The region in which Nuzi lies is on the borders of Babylon and Assyria, and was in antiquity occupied by a people known as the Guti, the ruins of whose cities are now represented by numerous mounds The Guti seem not to have been Semites, but probably of Hittite origin. Most of the proper names in the inscriptions from Nuzi are non-Semitic. Many of these, such as Durar-Teshub, Shar-Teshub, have as their second element the name of the chief Hittite god, Teshub. The language of the inscriptions is Assyrian, with considerable intermixture of non-Assyrian words.
Our explorers, led by Professor Edward Chiera, now of Chicago University, restricted their work to the houses which belonged to the last occupation of Nuzi, destroyed by fire about 500 B. C. They made only tentative penetrations below the floor level, but these sufficed to show that important ruins lay underneath, dating from earlier occupations. In these lower depths we may hope to find objects of finer quality than anything yet found on the site, as has often occurred in Babylonian exploration.
Part Palace, Part Temple
The largest mound at Nuzi rises about five and one half meters above the plain. Its top is nearly level and measures some 160 meters square. This was probably the citadel. It contains the ruins of an immense building of uncertain dimensions. The excavated portion, estimated as one-half, measures 116 by 68 meters, and contains 100 rooms. The objects and inscriptions found there seem to indicate that the building was in part palace and in part temple. Among the tablets are some, which record lists of offerings and pay-lists of temple employees. The bronze censer and the fragments of frescoes come also from this building.

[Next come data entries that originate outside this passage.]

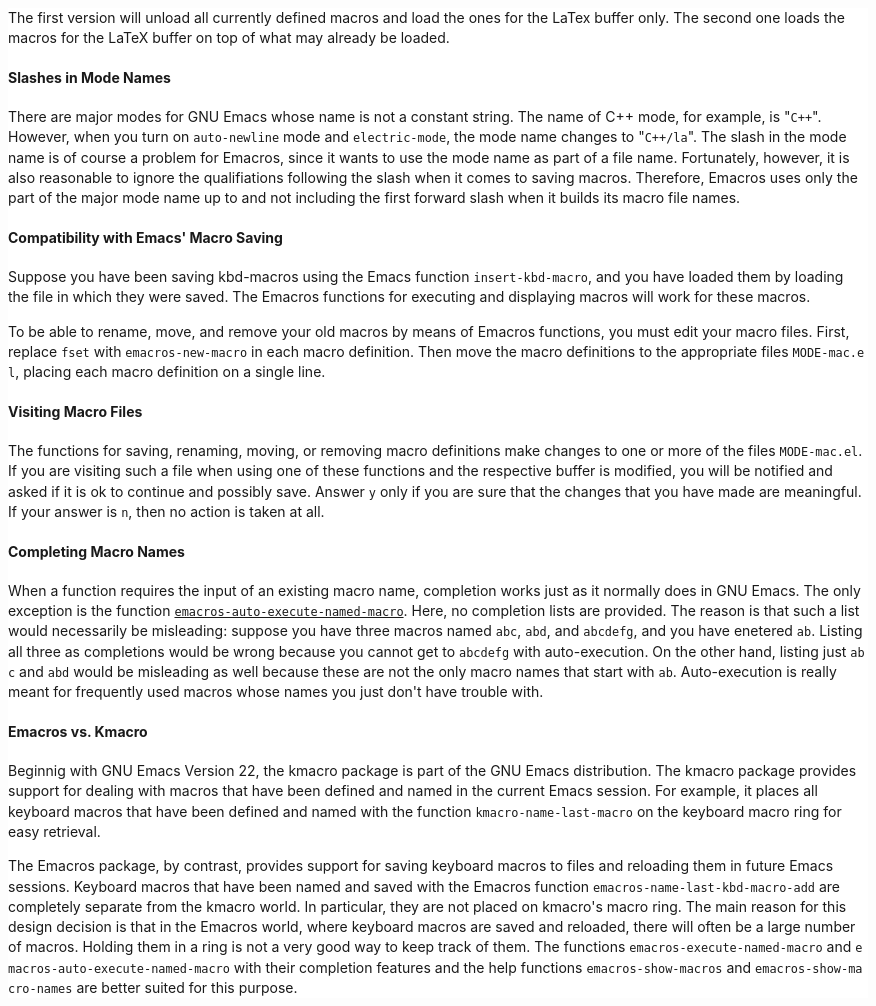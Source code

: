 The first version will unload all currently defined macros and load the ones for the LaTex buffer only. The second one loads the macros for the LaTeX buffer on top of what may already be loaded.

#### Slashes in Mode Names

There are major modes for GNU Emacs whose name is not a constant string. The name of C++ mode, for example, is "`C++`". However, when you turn on `auto-newline` mode and `electric-mode`, the mode name changes to "`C++/la`". The slash in the mode name is of course a problem for Emacros, since it wants to use the mode name as part of a file name. Fortunately, however, it is also reasonable to ignore the qualifiations following the slash when it comes to saving macros. Therefore, Emacros uses only the part of the major mode name up to and not including the first forward slash when it builds its macro file names.

#### Compatibility with Emacs' Macro Saving

Suppose you have been saving kbd-macros using the Emacs function `insert-kbd-macro`, and you have loaded them by loading the file in which they were saved. The Emacros functions for executing and displaying macros will work for these macros.

To be able to rename, move, and remove your old macros by means of Emacros functions, you must edit your macro files. First, replace `fset` with `emacros-new-macro` in each macro definition. Then move the macro definitions to the appropriate files `MODE-mac.el`, placing each macro definition on a single line.

#### Visiting Macro Files

The functions for saving, renaming, moving, or removing macro definitions make changes to one or more of the files `MODE-mac.el`. If you are visiting such a file when using one of these functions and the respective buffer is modified, you will be notified and asked if it is ok to continue and possibly save. Answer `y` only if you are sure that the changes that you have made are meaningful. If your answer is `n`, then no action is taken at all.

#### Completing Macro Names

When a function requires the input of an existing macro name, completion works just as it normally does in GNU Emacs. The only exception is the function [`emacros-auto-execute-named-macro`](#emacros-auto-execute-named-macro). Here, no completion lists are provided. The reason is that such a list would necessarily be misleading: suppose you have three macros named `abc`, `abd`, and `abcdefg`, and you have enetered `ab`. Listing all three as completions would be wrong because you cannot get to `abcdefg` with auto-execution. On the other hand, listing just `abc` and `abd` would be misleading as well because these are not the only macro names that start with `ab`. Auto-execution is really meant for frequently used macros whose names you just don't have trouble with.

#### Emacros vs. Kmacro

Beginnig with GNU Emacs Version 22, the kmacro package is part of the GNU Emacs distribution. The kmacro package provides support for dealing with macros that have been defined and named in the current Emacs session. For example, it places all keyboard macros that have been defined and named with the function `kmacro-name-last-macro` on the keyboard macro ring for easy retrieval.

The Emacros package, by contrast, provides support for saving keyboard macros to files and reloading them in future Emacs sessions. Keyboard macros that have been named and saved with the Emacros function `emacros-name-last-kbd-macro-add` are completely separate from the kmacro world. In particular, they are not placed on kmacro's macro ring. The main reason for this design decision is that in the Emacros world, where keyboard macros are saved and reloaded, there will often be a large number of macros. Holding them in a ring is not a very good way to keep track of them. The functions `emacros-execute-named-macro` and `emacros-auto-execute-named-macro` with their completion features and the help functions `emacros-show-macros` and `emacros-show-macro-names` are better suited for this purpose.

In the division with the Iraq Museum the Harvard Museums have had generous treatment. The share of the finds assigned to them, packed in 40 cases, has recently reached Cambridge.
The two great prizes as objects of art, the bronze censer and the fragments of frescoes, have come to the Fogg Museum.. The bronze suit of arm or was kept in Iraq for the National Museum at Bagdad.
Semitic Acquisitions
To the Semitic Museum has come the archaeological and inscriptional material. The inscribed clay tablets, some two thousand in number, rank first in importance. It is understood that we shall return a portion of these to the Museum at Bagdad, after publication of the inscriptions in this country. From some hundreds found in one of the rooms excavated, Professor Chiera, while still at Nuzi, selected 107 and copied them on 100 plates. These will appear at an early date as a volume of the "Harvard Semitic Series."
The varied story, as recorded on the tablets, of the life of a people who flourished so long ago, is a notable contribution of our first campaign and will be hailed by all students of early civilization. Not only on local affairs, but on ethnic and international relations, these documents will shed much-needed light.
If there were no higher motive, the enrichment of our museums with treasures of learning and art is ample reward of our efforts. No one who knows the facts could question the wisdom of carrying on.
Accordingly, our expedition is again in the field, this time under the direction of Dr. R. H. Pfeiffer, of the Semitic Department. We had hoped to work this year on a larger scale, but, owing to the necessity of purchasing additional equipment and paying more for salaries, the resources available for labor are somewhat less than those of a year ago.
The first objective of the campaign is to complete the excavation of the palace-temple. Somewhere in the ruins of this imposing structure should be found a royal or a temple library.
Further Survey Needed
It is regrettable that our resources may not enable us to make during this season full exploratory tests of the underlying ruins. Several prehistoric mounds of the vicinity and a nearby cemetery of the Nuzian era invite the explorer.
Iraq, one of the earliest centers of civilization, is now attracting world-wide attention. Here are prospects bright enough to arouse the slowest imagination. Many institutions, American, English, French, German, are wide awake. Dr. Pfeiffer has just written from Bagdad: "There are to be seven archeological expeditions besides our own in Iraq this year, they say the greatest number of excavations ever known and the best equipped."